Since writing this article I’ve got a lot of email from parents whose kids are experiencing emotional abuse at school, and teachers witnessing their colleagues perpetrating abuse. If you are a parent, here are some things you can do.
- First thing you should do is educate yourself about the horrible consequences of all forms of child abuse. The internet has made that sort of thing easy, and I regularily post articles on this site discussing the consequences of what I would call Toxic Socialization. See for example this article on the long term consequences of child abuse.
- Second, talk to the teacher. If that doesn’t work, talk to the principal. Teachers and administrators often don’t see their actions as harmful so part of your job is to educate them about it. Print out this article and show it to them. Be confident when you approach them and make it clear to them that you feel they are hurting your children.
- Pay attention to the initial reactions of teachers and principals. In some cases they’ll be sympathetic, but in other case they will react in strange ways. If you sense a note of weirdness, I strongly recommend recording any conversations and keeping any email transcripts you have. Tell them you want to record. If they refuse, refuse to meet or insist on email. And don’t let them tell you that email is no good, and they’d rather do it in person, because in person is better, because it is not. Email is the best way to discuss things happening at school because it allows you time to calm down, think, and consider, and it provides you with a legal record of anything they say to you. It is because of the record it provides that some school administrators, the ones who act weird, don’t like it. At some level they know what they are doing is wrong, don’t let them hide that reality away.
- If the school doesn’t allow you to record the conversation, do it anyway, but check your provincial and state laws first. In many locations it is totally legal to record conversations as long as one person knows about it. In some states, no. Don’t do anything illegal in your area, but do whatever it takes to protect your kids.
- If you can’t get no satisfaction, and if you are able, or if your kids are old enough to be home alone, pull your kids out of school temporarily. Send an email to the principal telling them what’s happening. Tell them to arrange for your child’s work to be sent home and then allow your kids to do the work at home. Tell the principal and the teacher that your child won’t be coming back until they have sorted out their abuse. If the principal threatens you with truancy action, tell him to “bring it on.” Say you’re happy to go talk to a judge and tell the judge why you’re pulling your kids out. Nothing stops an an abuser faster than the possibility they might have to explain their abuse to others.
- If that doesn’t work, and you have the option, pull them out of school permanently and home school them. You’ll have to check the options that are available to you but it is becoming more and more of a viable possibility. My kids are now fully home schooled and they love it. They aren’t exposed to the abusive students or the abusive teacher, they are happier, healthier, and are doing way better than before. There are challenges, of course, and as a parent you have to have the time and the resources to do this, but if it is an option, consider it. The more people who do this, and the more we are vocal about why we are doing it (abusive schools), the more schools will be forced to think about, and change, their actions and behaviours.

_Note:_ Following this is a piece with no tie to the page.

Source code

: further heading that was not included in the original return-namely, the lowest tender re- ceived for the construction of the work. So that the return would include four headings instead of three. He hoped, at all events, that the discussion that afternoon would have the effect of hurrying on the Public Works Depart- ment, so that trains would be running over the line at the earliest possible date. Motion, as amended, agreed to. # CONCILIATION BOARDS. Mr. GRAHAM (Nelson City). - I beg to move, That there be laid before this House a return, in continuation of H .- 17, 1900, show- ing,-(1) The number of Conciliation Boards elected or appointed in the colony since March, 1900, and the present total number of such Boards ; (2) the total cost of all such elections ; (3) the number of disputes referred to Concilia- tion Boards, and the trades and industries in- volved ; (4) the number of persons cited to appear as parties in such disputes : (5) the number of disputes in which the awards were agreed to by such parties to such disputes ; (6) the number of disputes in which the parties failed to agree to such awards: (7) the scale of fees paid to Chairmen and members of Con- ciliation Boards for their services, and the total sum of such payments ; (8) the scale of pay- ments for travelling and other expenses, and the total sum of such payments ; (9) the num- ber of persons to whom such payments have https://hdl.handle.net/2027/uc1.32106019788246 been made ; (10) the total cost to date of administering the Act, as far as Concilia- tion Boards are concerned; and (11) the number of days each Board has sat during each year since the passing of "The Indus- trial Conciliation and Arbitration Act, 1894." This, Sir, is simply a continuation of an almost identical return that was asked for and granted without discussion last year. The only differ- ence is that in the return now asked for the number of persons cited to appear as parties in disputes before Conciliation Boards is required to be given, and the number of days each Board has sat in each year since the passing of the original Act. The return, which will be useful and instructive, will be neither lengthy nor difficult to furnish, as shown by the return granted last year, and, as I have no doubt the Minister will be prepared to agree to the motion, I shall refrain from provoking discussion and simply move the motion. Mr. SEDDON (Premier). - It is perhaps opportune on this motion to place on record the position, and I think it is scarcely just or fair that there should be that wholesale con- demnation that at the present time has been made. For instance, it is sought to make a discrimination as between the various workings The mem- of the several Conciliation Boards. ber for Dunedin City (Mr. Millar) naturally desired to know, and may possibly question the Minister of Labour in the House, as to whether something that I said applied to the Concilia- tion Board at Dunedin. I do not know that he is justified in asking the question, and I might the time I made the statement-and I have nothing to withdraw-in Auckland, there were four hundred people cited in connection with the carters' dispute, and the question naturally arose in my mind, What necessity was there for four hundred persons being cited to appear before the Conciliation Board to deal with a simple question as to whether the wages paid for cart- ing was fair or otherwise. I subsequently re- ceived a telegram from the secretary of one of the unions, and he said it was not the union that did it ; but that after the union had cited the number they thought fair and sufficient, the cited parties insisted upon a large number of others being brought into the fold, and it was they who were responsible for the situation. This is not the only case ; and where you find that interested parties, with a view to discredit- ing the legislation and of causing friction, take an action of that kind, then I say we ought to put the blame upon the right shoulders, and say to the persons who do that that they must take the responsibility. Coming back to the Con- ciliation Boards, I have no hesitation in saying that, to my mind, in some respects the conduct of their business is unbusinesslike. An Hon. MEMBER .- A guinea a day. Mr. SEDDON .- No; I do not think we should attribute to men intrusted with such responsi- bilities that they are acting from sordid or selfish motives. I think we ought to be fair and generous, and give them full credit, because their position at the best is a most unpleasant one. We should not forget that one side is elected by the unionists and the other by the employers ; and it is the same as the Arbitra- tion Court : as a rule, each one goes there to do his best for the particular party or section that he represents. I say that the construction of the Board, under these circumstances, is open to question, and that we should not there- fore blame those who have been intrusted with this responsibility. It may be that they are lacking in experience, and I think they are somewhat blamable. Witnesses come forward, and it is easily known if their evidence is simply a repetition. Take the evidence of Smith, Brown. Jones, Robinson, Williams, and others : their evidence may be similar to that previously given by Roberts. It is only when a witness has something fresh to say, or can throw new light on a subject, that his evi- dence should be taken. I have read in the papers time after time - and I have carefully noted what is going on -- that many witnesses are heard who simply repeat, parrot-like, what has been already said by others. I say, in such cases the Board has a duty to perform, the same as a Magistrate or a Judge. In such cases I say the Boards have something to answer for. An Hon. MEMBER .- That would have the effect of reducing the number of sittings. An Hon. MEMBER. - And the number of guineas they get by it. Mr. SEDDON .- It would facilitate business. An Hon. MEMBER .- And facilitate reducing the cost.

- Publicly humiliate your school. Download this article, write a short paragraph about what is happening to your children, and send it to your local media outlets. We all know the outcome of chronic bullying can be horrible violence, either self inflicted in the case of suicide, or inflicted on others in the case of school shootings. Remind your media contact of the long term consequences of emotional abuse and see if a little media attention doesn’t shame the bullies into stopping. At the very least the media attention will draw other concerned parents and teachers out of the woodwork.
- If you have the resources, talk to a lawyer. It is becoming increasingly easy to build a case for serious long term damage caused by teachers abusing in schools. It will take just one successful lawsuit against a teacher that abuses your child, or a school that enables it, to really start to change things.
- Build a website and sue the schools. The quickest way to stop all this is to build a website and populate it with articles and research that proves damage. Once this is done lawyers and litigators have a resource they can use to argue for damages! It won’t take more than a law suit or to force legislators and lawmakers to make it illegal for schools to abuse our children. It can cost as little as 20 dollars a month for a website, and research assistants tasked with collecting, collating, and summarizing articles can be had for $20.00 an hour or so. A few thousand dollars is all you would need. I will personally help anybody who has the time and resources to do this in any way I can."
I would really like to see people coming into schools and talk about there own experience with emotional abuse to tell children what it means and to get children who feels like they have this kind of abuse to step out and tell someone like a teacher or the parents if there not the abuser.
I really want to design something simple for children to understand what emotional abuse means.